Rosengarten notes that in addressing the global health crisis created by the COVID-19 pandemic, it was each to become deaf and blind to the progress made by science and biology throughout 2020.

“2020 has been a banner year for the application of AI and healthcare for public health reasons and otherwise,” he said, explaining that he’s most excited about now starting to think about how we build links across the current silos to connect workgroup functions in drug discovery and development. He hopes for the development of systems and frameworks to link the breakthrough technologies in generative chemistry that uncover new molecules, how they function and what they target, with the translational medicine at the clinic end, that takes clinical trials for these biomarkers into the market. He suggests that these solutions will most likely rely on AI.

“In 2021, it's about connective tissue. It's about connecting people, connecting data.” He says. The application areas required to make this happen are ripe. We should now be able to connect to one another and close the collaborative feedback loop.

AI-driven omics for clinical diagnostics

Dr Klaus Lindpaintner MD, is Chief Medical Officer and Chief Scientific Officer at InterVenn BioSciences. He believes we are currently witnessing an explosion in the application of omics to clinical diagnostics and that laboratories will increasingly focus on protein-based markers…

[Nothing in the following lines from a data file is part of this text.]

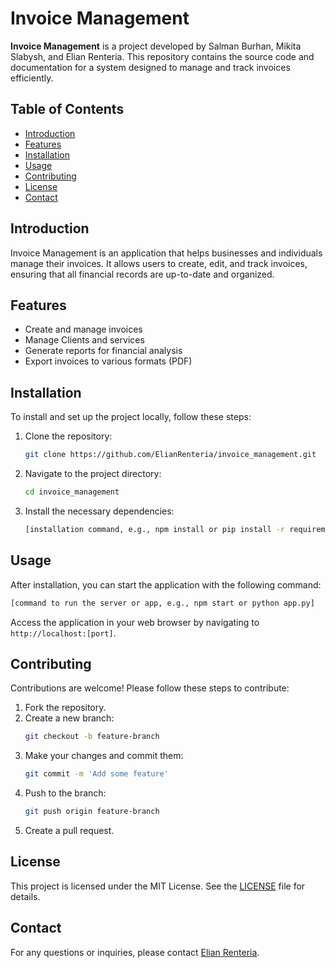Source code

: 
# Invoice Management

**Invoice Management** is a project developed by Salman Burhan, Mikita Slabysh, and Elian Renteria. This repository contains the source code and documentation for a system designed to manage and track invoices efficiently.

## Table of Contents

- [Introduction](#introduction)
- [Features](#features)
- [Installation](#installation)
- [Usage](#usage)
- [Contributing](#contributing)
- [License](#license)
- [Contact](#contact)

## Introduction

Invoice Management is an application that helps businesses and individuals manage their invoices. It allows users to create, edit, and track invoices, ensuring that all financial records are up-to-date and organized.

## Features

- Create and manage invoices
- Manage Clients and services
- Generate reports for financial analysis
- Export invoices to various formats (PDF)

## Installation

To install and set up the project locally, follow these steps:

1. Clone the repository:
   ```bash
   git clone https://github.com/ElianRenteria/invoice_management.git
   ```
2. Navigate to the project directory:
   ```bash
   cd invoice_management
   ```
3. Install the necessary dependencies:
   ```bash
   [installation command, e.g., npm install or pip install -r requirements.txt]
   ```

## Usage

After installation, you can start the application with the following command:

```bash
[command to run the server or app, e.g., npm start or python app.py]
```

Access the application in your web browser by navigating to `http://localhost:[port]`.

## Contributing

Contributions are welcome! Please follow these steps to contribute:

1. Fork the repository.
2. Create a new branch:
   ```bash
   git checkout -b feature-branch
   ```
3. Make your changes and commit them:
   ```bash
   git commit -m 'Add some feature'
   ```
4. Push to the branch:
   ```bash
   git push origin feature-branch
   ```
5. Create a pull request.

## License

This project is licensed under the MIT License. See the [LICENSE](LICENSE) file for details.

## Contact

For any questions or inquiries, please contact [Elian Renteria](mailto:elianrenteriadevelopment@gmail.com).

The development of medically applicable predictive tools is being driven by significant progress in wet-lab technology, suggests Lindpaintner.

Specifically, for instance, mass spectrometry vitrectomy – evaluation of biomarkers in protein rich vitreous biopsy samples. “That has really propelled proteomics forward from where we used to just look at genomics,” he said. “What we’ve been witnessing is the advent of what people refer to as liquid biopsies. Mainly - the ability to really understand, treat and monitor cancer based on blood samples rather than what used to be necessarily tissue samples, which are much more invasive and difficult to get.”

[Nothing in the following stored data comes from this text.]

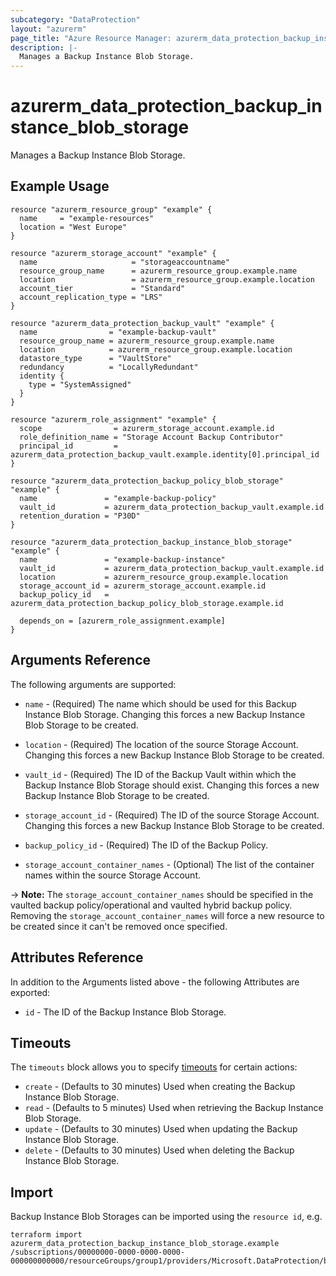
 ```yaml
---
subcategory: "DataProtection"
layout: "azurerm"
page_title: "Azure Resource Manager: azurerm_data_protection_backup_instance_blob_storage"
description: |-
  Manages a Backup Instance Blob Storage.
---
```


# azurerm_data_protection_backup_instance_blob_storage

Manages a Backup Instance Blob Storage.

## Example Usage

```hcl
resource "azurerm_resource_group" "example" {
  name     = "example-resources"
  location = "West Europe"
}

resource "azurerm_storage_account" "example" {
  name                     = "storageaccountname"
  resource_group_name      = azurerm_resource_group.example.name
  location                 = azurerm_resource_group.example.location
  account_tier             = "Standard"
  account_replication_type = "LRS"
}

resource "azurerm_data_protection_backup_vault" "example" {
  name                = "example-backup-vault"
  resource_group_name = azurerm_resource_group.example.name
  location            = azurerm_resource_group.example.location
  datastore_type      = "VaultStore"
  redundancy          = "LocallyRedundant"
  identity {
    type = "SystemAssigned"
  }
}

resource "azurerm_role_assignment" "example" {
  scope                = azurerm_storage_account.example.id
  role_definition_name = "Storage Account Backup Contributor"
  principal_id         = azurerm_data_protection_backup_vault.example.identity[0].principal_id
}

resource "azurerm_data_protection_backup_policy_blob_storage" "example" {
  name               = "example-backup-policy"
  vault_id           = azurerm_data_protection_backup_vault.example.id
  retention_duration = "P30D"
}

resource "azurerm_data_protection_backup_instance_blob_storage" "example" {
  name               = "example-backup-instance"
  vault_id           = azurerm_data_protection_backup_vault.example.id
  location           = azurerm_resource_group.example.location
  storage_account_id = azurerm_storage_account.example.id
  backup_policy_id   = azurerm_data_protection_backup_policy_blob_storage.example.id

  depends_on = [azurerm_role_assignment.example]
}
```

## Arguments Reference

The following arguments are supported:

* `name` - (Required) The name which should be used for this Backup Instance Blob Storage. Changing this forces a new Backup Instance Blob Storage to be created.

* `location` - (Required) The location of the source Storage Account. Changing this forces a new Backup Instance Blob Storage to be created.

* `vault_id` - (Required) The ID of the Backup Vault within which the Backup Instance Blob Storage should exist. Changing this forces a new Backup Instance Blob Storage to be created.

* `storage_account_id` - (Required) The ID of the source Storage Account. Changing this forces a new Backup Instance Blob Storage to be created.

* `backup_policy_id` - (Required) The ID of the Backup Policy.

* `storage_account_container_names` - (Optional) The list of the container names within the source Storage Account.

-> **Note:** The `storage_account_container_names` should be specified in the vaulted backup policy/operational and vaulted hybrid backup policy. Removing the `storage_account_container_names` will force a new resource to be created since it can't be removed once specified.

## Attributes Reference

In addition to the Arguments listed above - the following Attributes are exported:

* `id` - The ID of the Backup Instance Blob Storage.

## Timeouts

The `timeouts` block allows you to specify [timeouts](https://www.terraform.io/language/resources/syntax#operation-timeouts) for certain actions:

* `create` - (Defaults to 30 minutes) Used when creating the Backup Instance Blob Storage.
* `read` - (Defaults to 5 minutes) Used when retrieving the Backup Instance Blob Storage.
* `update` - (Defaults to 30 minutes) Used when updating the Backup Instance Blob Storage.
* `delete` - (Defaults to 30 minutes) Used when deleting the Backup Instance Blob Storage.

## Import

Backup Instance Blob Storages can be imported using the `resource id`, e.g.

```shell
terraform import azurerm_data_protection_backup_instance_blob_storage.example /subscriptions/00000000-0000-0000-0000-000000000000/resourceGroups/group1/providers/Microsoft.DataProtection/backupVaults/vault1/backupInstances/backupInstance1
```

As we move into 2021, Lindpaintner believes more and more laboratories and companies, while continuing to look at DNA-based markers, will increasingly focus on protein-based markers.

“The amazing power of artificial intelligence allows us to really look at the data and process the amazing amount of data that are being generated,” he says, noting that AI-driven data collection and evaluation is both scalable and ultimately applicable to clinical practice, to the benefit of the patient. This has both fertilised how experts think and energised the clinical diagnostics field in a dramatic fashion. “…the pandemic has clearly highlighted the importance of biotechnology - the importance of thinking very actively about how we can improve medicine as rapidly as possible.”

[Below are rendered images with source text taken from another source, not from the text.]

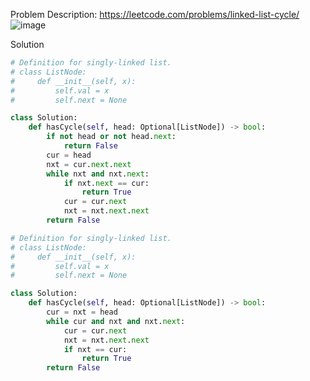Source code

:Problem Description: https://leetcode.com/problems/linked-list-cycle/
![image](https://user-images.githubusercontent.com/11685096/153467708-e385dc03-1756-4615-a1f1-b0f0c058d8d6.png)

Solution

```python
# Definition for singly-linked list.
# class ListNode:
#     def __init__(self, x):
#         self.val = x
#         self.next = None

class Solution:
    def hasCycle(self, head: Optional[ListNode]) -> bool:
        if not head or not head.next:
            return False
        cur = head
        nxt = cur.next.next
        while nxt and nxt.next:
            if nxt.next == cur:
                return True
            cur = cur.next
            nxt = nxt.next.next
        return False
```

```python
# Definition for singly-linked list.
# class ListNode:
#     def __init__(self, x):
#         self.val = x
#         self.next = None

class Solution:
    def hasCycle(self, head: Optional[ListNode]) -> bool:
        cur = nxt = head
        while cur and nxt and nxt.next:
            cur = cur.next
            nxt = nxt.next.next
            if nxt == cur:
                return True
        return False
```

"AI trends allow us to mine very very large sets of real-world clinical data. To extract information that is otherwise very, very difficult to get at. And that clearly fertilises clinical research and ultimately allows us to devise the testing algorithms as well as, down the line, novel therapeutics that heretofore just were not possible.”

Just as current AI-driven tools can recognise faces, future applications will recognise molecular structures in a way that is vastly more powerful and faster than was ever possible before. Given the complexity of biology, Lindpaintner believes the advance of artificial intelligence, machine learning and neural networks is essential to enable us to move forward at an increasing pace.